In comparison to the LSTM, the update gate can be thought of as replacing the input and forget gates and imposing an additional restriction that input + forget = 1. There is no equivalent of an output gate, meaning that the GRU always communicates its state upwards to the next layer in the network. These certainly represent simplifications. However the candidate vector calculation is more complicated than for the LSTM. In the LSTM, the candidate vector (the cell input, q) is calculated as per a standard RNN, with a tanh function squashing a simple weighted sum of recurrent and feedforward inputs. In the GRU, the candidate vector input also uses a tanh activation function, but the integration of inputs is further dependent on the reset gate, which calculates a multiplicative weighting factor that is applied to the recurrent inputs alone. This gives the candidate vector a non-linear relation to the combined (feedforward + recurrent) input, and makes it harder to assign an interpretation to the activity of the reset gate.

Several other structural modifications to the standard RNN have been proposed recently. The standard recurrent network is extended in [14] by adding a hidden "context" layer that is restricted to change more slowly than the standard fast hidden layer it acts as an input to, effectively forcing them to act as an exponentially decaying bag of words representation of the input history. They demonstrate perplexity performance on the Penn Treebank and Text-8 corpuses that are comparable with LSTM nets with the same number of units (and therefore approximately four times as many parameters). This casts doubt on the desirability of using gated units to perform language modeling, given that they are more complicated, take longer to train and are harder to inspect and understand.
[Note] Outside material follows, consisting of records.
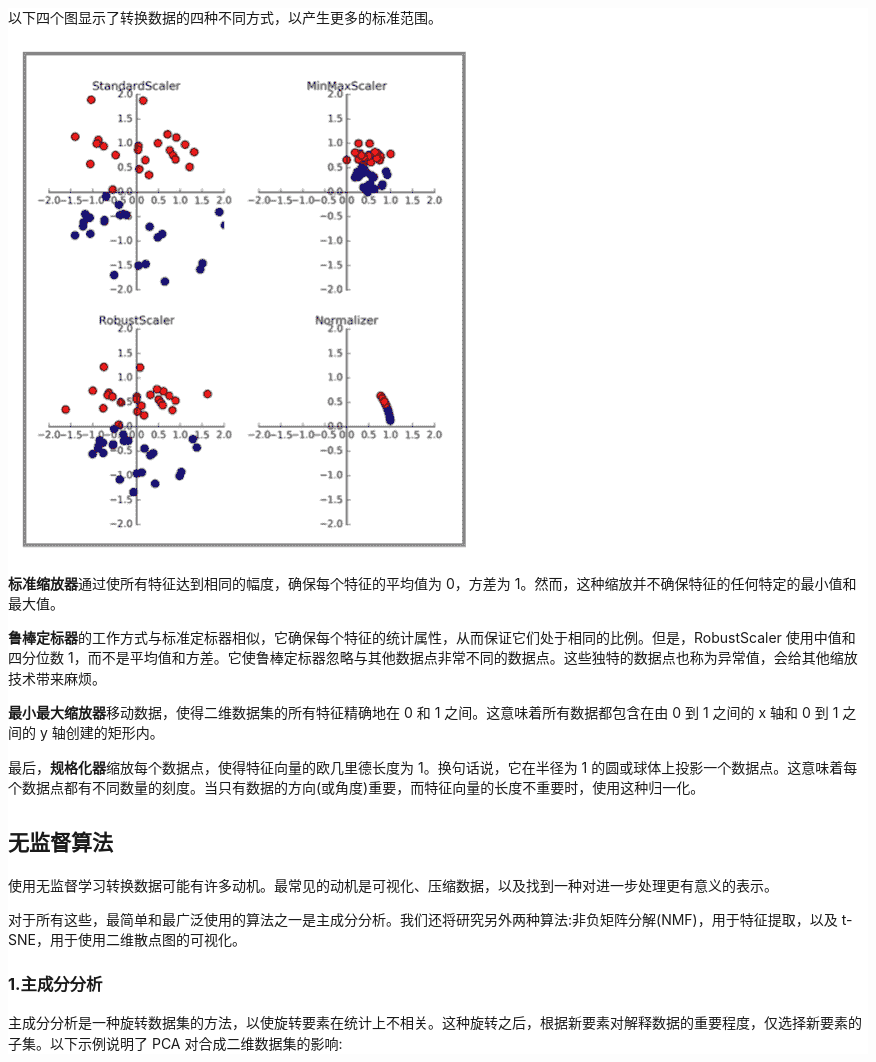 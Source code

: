 以下四个图显示了转换数据的四种不同方式，以产生更多的标准范围。

![](img/e5dd881067c83d9dbe20a8da217d9af0.png)

**标准缩放器**通过使所有特征达到相同的幅度，确保每个特征的平均值为 0，方差为 1。然而，这种缩放并不确保特征的任何特定的最小值和最大值。

**鲁棒定标器**的工作方式与标准定标器相似，它确保每个特征的统计属性，从而保证它们处于相同的比例。但是，RobustScaler 使用中值和四分位数 1，而不是平均值和方差。它使鲁棒定标器忽略与其他数据点非常不同的数据点。这些独特的数据点也称为异常值，会给其他缩放技术带来麻烦。

**最小最大缩放器**移动数据，使得二维数据集的所有特征精确地在 0 和 1 之间。这意味着所有数据都包含在由 0 到 1 之间的 x 轴和 0 到 1 之间的 y 轴创建的矩形内。

最后，**规格化器**缩放每个数据点，使得特征向量的欧几里德长度为 1。换句话说，它在半径为 1 的圆或球体上投影一个数据点。这意味着每个数据点都有不同数量的刻度。当只有数据的方向(或角度)重要，而特征向量的长度不重要时，使用这种归一化。

## 无监督算法

使用无监督学习转换数据可能有许多动机。最常见的动机是可视化、压缩数据，以及找到一种对进一步处理更有意义的表示。

对于所有这些，最简单和最广泛使用的算法之一是主成分分析。我们还将研究另外两种算法:非负矩阵分解(NMF)，用于特征提取，以及 t-SNE，用于使用二维散点图的可视化。

### 1.主成分分析

主成分分析是一种旋转数据集的方法，以使旋转要素在统计上不相关。这种旋转之后，根据新要素对解释数据的重要程度，仅选择新要素的子集。以下示例说明了 PCA 对合成二维数据集的影响:
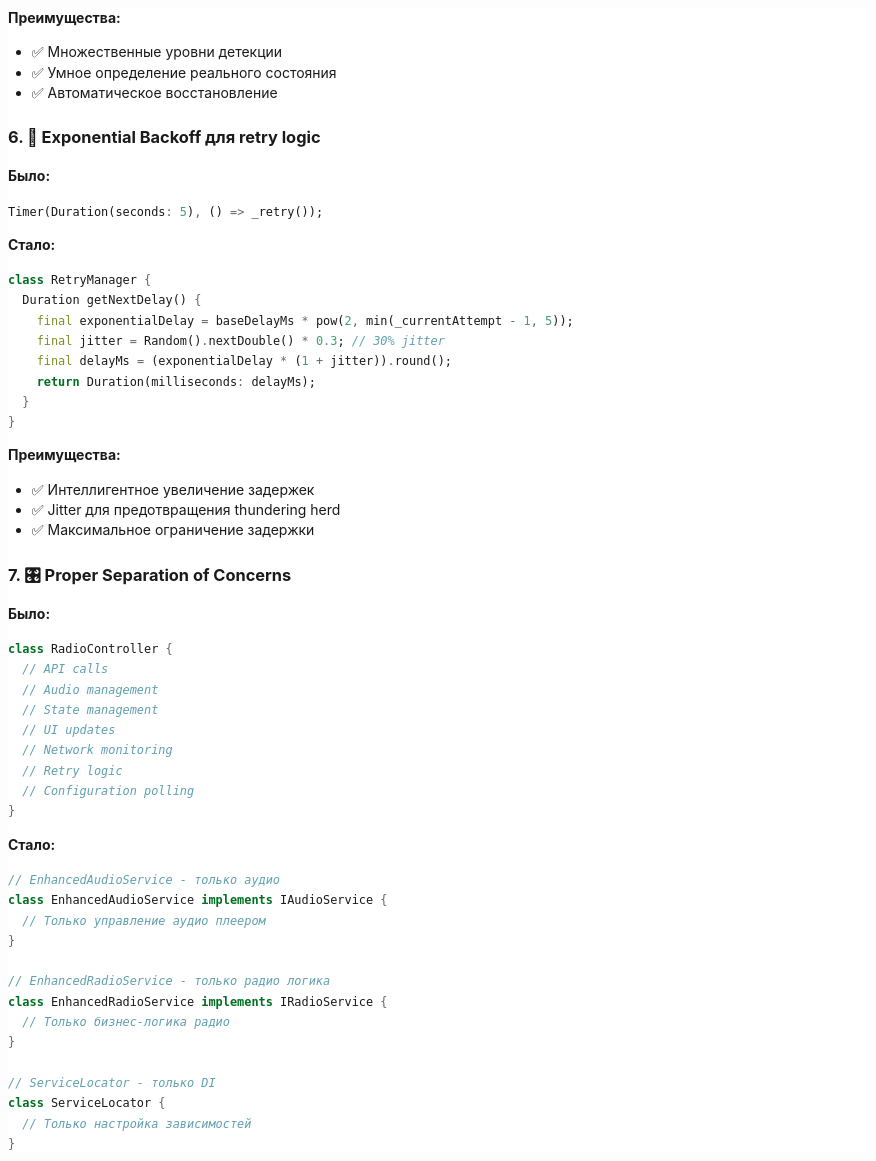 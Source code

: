 **Преимущества:**
- ✅ Множественные уровни детекции
- ✅ Умное определение реального состояния
- ✅ Автоматическое восстановление

### 6. 🔄 Exponential Backoff для retry logic

**Было:**
```dart
Timer(Duration(seconds: 5), () => _retry());
```

**Стало:**
```dart
class RetryManager {
  Duration getNextDelay() {
    final exponentialDelay = baseDelayMs * pow(2, min(_currentAttempt - 1, 5));
    final jitter = Random().nextDouble() * 0.3; // 30% jitter
    final delayMs = (exponentialDelay * (1 + jitter)).round();
    return Duration(milliseconds: delayMs);
  }
}
```

**Преимущества:**
- ✅ Интеллигентное увеличение задержек
- ✅ Jitter для предотвращения thundering herd
- ✅ Максимальное ограничение задержки

### 7. 🎛️ Proper Separation of Concerns

**Было:**
```dart
class RadioController {
  // API calls
  // Audio management  
  // State management
  // UI updates
  // Network monitoring
  // Retry logic
  // Configuration polling
}
```

**Стало:**
```dart
// EnhancedAudioService - только аудио
class EnhancedAudioService implements IAudioService {
  // Только управление аудио плеером
}

// EnhancedRadioService - только радио логика
class EnhancedRadioService implements IRadioService {
  // Только бизнес-логика радио
}

// ServiceLocator - только DI
class ServiceLocator {
  // Только настройка зависимостей
}
```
Another structural modification that partitions the hidden layer into separate modules each having a distinct temporal processing rate or clock speed is proposed in [15]. This fixes the activation of the slower partitions between updates, while the quicker partitions continue to process incoming data with access to the context provided by the slower partitions. The authors demonstrate that their approach outperforms RNN and LSTM networks on two audio tasks. It is perhaps unsurprising that this architecture which effectively samples an input signal at different rates performs well on audio patterns which are intrinsically amenable to frequency analysis.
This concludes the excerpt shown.